Nangsal won her first title in March last year defeating Shiksha Shrestha in the final of Annapurna Corporate Badminton tournament. Later, she also won gold in the Krishna Mohan Memorial Badminton Tournament.
She won back-to-back titles not because she was the best but because her strongest opponent wasn't playing due to injury.
“My sister Sara picked up an injury and had to undergo knee surgery. She was taking rest and didn't participate in those tournaments. I won the titles because other opponents weren't strong,” she clarified.
Sara Devi Tamang
She had been losing all the finals she had reached in the domestic tournament to her sister since 2068 BS. Despite winning titles in the absence of her sister, she thinks Sara's absence in the court has hampered her development. “I am not getting strong opponents to compete in her absence, which ultimately has affected my development,” added Nangsal.
Ratna and Nangsal both hold similar view that their father's love affair with badminton has contributed in their development as players. “I am very lucky that my father and both sisters are in badminton and that has helped me a lot in my professional career. They are the real coaches and judges of my game,” said the youngest player of the family.
Nangsal trains under her sister at Army Physical Training and Sports Center in Lanagkhel every day. “Besides being my competitor, my sister is also my coach. She instructs and also points out my mistakes in the training so that I can improve day by day,” said Nangsal.
“I have lost many games including finals in the domestic tournaments against my sister. She always points out my mistakes when we reach home after the game.
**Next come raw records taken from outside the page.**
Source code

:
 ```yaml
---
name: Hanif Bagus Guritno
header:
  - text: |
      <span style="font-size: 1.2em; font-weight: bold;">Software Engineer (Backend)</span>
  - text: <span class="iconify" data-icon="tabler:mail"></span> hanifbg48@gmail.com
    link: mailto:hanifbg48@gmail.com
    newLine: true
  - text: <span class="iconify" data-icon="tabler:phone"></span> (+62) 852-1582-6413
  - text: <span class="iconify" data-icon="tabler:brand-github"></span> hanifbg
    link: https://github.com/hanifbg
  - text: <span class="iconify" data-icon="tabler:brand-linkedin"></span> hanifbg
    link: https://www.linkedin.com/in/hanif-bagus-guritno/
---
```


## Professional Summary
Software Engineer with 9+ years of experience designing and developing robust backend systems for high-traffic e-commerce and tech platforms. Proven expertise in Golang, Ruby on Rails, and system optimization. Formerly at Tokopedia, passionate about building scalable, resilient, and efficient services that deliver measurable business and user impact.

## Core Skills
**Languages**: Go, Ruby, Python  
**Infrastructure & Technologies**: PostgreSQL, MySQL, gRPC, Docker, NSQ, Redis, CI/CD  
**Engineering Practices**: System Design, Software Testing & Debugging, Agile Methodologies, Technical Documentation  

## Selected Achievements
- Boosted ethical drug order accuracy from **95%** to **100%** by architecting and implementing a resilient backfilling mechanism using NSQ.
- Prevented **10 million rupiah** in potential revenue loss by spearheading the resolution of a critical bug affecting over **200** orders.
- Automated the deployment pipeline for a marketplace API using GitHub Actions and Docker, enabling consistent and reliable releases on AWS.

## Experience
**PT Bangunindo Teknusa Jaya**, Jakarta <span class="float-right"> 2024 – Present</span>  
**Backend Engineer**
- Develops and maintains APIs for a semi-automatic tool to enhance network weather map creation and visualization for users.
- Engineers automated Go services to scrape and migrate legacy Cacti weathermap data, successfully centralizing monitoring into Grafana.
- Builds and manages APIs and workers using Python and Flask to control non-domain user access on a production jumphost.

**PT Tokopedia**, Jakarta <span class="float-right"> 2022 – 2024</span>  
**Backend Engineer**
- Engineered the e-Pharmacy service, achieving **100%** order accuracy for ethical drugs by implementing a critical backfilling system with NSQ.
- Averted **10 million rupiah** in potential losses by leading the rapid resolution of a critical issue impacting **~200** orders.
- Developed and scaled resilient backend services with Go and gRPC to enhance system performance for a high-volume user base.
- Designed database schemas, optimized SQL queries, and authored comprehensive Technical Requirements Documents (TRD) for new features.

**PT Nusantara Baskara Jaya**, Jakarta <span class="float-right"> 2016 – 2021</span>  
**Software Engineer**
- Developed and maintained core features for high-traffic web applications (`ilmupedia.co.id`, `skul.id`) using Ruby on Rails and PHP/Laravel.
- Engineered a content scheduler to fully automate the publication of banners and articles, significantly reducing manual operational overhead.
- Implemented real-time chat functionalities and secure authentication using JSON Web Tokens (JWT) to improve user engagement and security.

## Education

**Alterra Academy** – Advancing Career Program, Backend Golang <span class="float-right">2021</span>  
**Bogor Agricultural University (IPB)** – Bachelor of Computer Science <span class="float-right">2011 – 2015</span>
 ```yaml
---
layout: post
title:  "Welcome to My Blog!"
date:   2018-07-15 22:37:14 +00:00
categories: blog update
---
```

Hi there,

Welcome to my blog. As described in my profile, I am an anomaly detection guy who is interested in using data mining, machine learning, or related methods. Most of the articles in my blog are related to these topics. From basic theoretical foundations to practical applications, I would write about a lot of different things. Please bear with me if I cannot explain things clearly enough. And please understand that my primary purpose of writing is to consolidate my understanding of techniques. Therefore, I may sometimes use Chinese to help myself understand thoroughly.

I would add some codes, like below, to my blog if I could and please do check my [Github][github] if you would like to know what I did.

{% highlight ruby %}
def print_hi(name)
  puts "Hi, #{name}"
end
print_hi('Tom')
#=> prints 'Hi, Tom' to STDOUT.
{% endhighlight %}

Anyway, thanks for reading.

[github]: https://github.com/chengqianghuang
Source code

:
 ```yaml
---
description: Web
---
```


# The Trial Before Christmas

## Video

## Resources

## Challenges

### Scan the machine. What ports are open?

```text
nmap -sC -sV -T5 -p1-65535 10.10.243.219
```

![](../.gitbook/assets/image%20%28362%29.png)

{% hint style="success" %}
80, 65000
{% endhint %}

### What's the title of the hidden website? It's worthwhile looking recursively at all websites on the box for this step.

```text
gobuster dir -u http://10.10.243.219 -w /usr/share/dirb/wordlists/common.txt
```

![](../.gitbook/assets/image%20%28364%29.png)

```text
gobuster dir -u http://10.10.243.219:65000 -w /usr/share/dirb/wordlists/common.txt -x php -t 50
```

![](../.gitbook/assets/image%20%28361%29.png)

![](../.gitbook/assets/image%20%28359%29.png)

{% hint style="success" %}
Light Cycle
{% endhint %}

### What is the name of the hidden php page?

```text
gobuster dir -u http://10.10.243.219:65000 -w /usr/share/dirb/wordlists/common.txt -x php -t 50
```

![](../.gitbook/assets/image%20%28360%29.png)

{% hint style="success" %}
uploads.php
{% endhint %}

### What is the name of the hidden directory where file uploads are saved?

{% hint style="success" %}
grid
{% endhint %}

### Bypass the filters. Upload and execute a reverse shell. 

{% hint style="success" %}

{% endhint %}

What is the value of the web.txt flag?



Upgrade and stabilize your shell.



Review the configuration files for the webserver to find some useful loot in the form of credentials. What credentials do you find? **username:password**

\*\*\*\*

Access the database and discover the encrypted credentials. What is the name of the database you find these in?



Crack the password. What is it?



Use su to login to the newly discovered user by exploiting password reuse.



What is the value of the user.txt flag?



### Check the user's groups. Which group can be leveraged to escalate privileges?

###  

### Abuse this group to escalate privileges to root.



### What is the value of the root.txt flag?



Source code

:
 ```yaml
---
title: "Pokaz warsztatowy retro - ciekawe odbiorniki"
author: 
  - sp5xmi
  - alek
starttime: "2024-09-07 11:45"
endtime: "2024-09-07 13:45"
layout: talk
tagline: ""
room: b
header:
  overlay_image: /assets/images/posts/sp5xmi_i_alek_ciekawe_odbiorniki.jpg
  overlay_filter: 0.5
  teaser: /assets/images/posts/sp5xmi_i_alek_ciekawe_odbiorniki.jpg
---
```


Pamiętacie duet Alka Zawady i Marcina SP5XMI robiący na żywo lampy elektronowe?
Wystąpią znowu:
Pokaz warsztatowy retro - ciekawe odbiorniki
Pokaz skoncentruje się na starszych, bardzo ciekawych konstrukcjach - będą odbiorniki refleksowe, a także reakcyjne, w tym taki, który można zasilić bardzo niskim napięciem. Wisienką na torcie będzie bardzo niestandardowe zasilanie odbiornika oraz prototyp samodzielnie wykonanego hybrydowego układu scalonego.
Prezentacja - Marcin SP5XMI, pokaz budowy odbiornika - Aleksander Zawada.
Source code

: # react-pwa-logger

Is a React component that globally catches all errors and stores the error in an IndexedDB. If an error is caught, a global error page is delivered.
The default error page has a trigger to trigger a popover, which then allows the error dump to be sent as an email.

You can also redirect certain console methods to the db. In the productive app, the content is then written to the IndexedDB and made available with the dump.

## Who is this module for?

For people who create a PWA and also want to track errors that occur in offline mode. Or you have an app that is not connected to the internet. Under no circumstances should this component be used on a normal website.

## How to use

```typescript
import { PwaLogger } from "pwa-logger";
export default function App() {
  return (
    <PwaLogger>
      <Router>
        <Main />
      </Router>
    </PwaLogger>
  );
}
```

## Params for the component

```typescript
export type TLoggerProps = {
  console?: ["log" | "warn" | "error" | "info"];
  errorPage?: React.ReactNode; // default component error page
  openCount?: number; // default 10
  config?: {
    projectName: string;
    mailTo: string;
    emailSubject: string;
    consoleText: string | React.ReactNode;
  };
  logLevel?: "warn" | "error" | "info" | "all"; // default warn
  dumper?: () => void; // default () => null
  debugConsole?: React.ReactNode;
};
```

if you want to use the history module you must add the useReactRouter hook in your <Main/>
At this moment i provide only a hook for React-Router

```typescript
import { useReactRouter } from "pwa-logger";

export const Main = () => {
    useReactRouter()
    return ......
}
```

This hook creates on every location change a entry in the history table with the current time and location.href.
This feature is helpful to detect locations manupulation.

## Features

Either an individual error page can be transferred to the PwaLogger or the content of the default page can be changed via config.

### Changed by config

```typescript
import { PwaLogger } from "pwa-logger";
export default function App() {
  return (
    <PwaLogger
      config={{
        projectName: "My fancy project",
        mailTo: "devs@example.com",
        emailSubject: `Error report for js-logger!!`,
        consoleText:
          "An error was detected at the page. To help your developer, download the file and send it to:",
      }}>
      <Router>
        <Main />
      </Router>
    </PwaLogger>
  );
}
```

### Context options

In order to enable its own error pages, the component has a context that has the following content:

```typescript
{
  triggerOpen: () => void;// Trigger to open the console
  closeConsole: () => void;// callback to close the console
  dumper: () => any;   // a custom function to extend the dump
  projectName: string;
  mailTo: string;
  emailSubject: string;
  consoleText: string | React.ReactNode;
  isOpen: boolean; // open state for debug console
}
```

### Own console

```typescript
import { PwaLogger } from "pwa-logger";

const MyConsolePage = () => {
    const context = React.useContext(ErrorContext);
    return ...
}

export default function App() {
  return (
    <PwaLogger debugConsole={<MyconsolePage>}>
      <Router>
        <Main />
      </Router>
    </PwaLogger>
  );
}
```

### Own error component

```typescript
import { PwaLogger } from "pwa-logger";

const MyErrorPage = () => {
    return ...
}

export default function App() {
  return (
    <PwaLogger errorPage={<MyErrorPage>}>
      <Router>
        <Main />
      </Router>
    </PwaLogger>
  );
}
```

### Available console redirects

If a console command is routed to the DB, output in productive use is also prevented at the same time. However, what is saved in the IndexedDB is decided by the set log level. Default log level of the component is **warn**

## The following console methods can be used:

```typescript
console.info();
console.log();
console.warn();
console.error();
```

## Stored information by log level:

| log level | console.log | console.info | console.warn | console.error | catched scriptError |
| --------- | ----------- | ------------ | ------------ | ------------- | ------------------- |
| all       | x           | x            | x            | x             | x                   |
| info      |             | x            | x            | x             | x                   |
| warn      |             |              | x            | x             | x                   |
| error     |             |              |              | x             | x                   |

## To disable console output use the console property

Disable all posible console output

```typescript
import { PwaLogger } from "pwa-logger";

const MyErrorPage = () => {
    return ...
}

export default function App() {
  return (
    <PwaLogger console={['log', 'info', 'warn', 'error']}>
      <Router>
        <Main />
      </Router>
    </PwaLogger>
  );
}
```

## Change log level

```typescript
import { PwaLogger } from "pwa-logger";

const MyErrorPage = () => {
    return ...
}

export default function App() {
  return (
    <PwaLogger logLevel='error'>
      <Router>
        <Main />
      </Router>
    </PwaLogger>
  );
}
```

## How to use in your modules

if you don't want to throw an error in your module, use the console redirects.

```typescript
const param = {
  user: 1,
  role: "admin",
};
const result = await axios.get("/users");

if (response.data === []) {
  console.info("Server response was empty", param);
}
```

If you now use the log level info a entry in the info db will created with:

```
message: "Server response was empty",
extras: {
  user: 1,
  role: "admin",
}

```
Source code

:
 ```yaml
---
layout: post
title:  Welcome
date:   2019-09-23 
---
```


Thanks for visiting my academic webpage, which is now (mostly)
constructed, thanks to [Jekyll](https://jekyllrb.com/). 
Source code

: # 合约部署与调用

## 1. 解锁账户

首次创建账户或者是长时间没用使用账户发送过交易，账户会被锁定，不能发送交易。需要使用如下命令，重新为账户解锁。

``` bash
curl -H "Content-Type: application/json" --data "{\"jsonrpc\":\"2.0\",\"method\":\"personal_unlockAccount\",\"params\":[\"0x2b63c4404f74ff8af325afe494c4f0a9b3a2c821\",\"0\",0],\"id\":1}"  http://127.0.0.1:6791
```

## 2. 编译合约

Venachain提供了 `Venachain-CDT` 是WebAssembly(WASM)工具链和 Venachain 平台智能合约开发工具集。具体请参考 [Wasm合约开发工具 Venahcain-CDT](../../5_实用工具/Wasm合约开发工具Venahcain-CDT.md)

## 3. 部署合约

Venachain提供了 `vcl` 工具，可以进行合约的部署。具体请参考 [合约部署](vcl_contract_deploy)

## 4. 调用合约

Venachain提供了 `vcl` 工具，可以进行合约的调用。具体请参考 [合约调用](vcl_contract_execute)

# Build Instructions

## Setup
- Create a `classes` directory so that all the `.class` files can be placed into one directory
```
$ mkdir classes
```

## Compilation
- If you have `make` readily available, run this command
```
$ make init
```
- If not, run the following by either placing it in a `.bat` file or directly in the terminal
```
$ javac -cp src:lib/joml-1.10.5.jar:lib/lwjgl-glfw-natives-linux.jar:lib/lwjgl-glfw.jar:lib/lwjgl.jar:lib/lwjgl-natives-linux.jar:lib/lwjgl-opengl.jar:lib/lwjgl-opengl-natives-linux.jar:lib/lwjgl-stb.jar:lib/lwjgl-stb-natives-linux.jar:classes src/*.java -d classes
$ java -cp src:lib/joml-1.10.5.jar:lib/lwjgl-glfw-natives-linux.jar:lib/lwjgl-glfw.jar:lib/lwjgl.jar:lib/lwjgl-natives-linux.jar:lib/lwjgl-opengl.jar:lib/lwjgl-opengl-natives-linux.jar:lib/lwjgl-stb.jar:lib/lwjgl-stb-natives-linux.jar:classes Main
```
She also instructs me to overcome them,” said Nangsal.
“The biggest benefit of have your siblings in the same sports is that one does not need to look for training partner,” added Nangsal. “Moreover, I won't get better training partner than them as they both are very talented players.”
Ratna also praised his two sisters and credited them for his badminton journey. “They judge my game very nicely and suggest me ways to improve my performance. They give me feedbacks which are very valuable for me because no one gives you honest feedbacks than your family members. And importantly, both of them are better players than me and feedbacks from better players always help you to improve,” Ratna concluded.
Sara is still nursing her injuries and is likely to miss the upcoming Seventh National Games to be held in Biratnagar this year. But Nangsal and Ratna have set targets of retaining their national champion title in the same competition.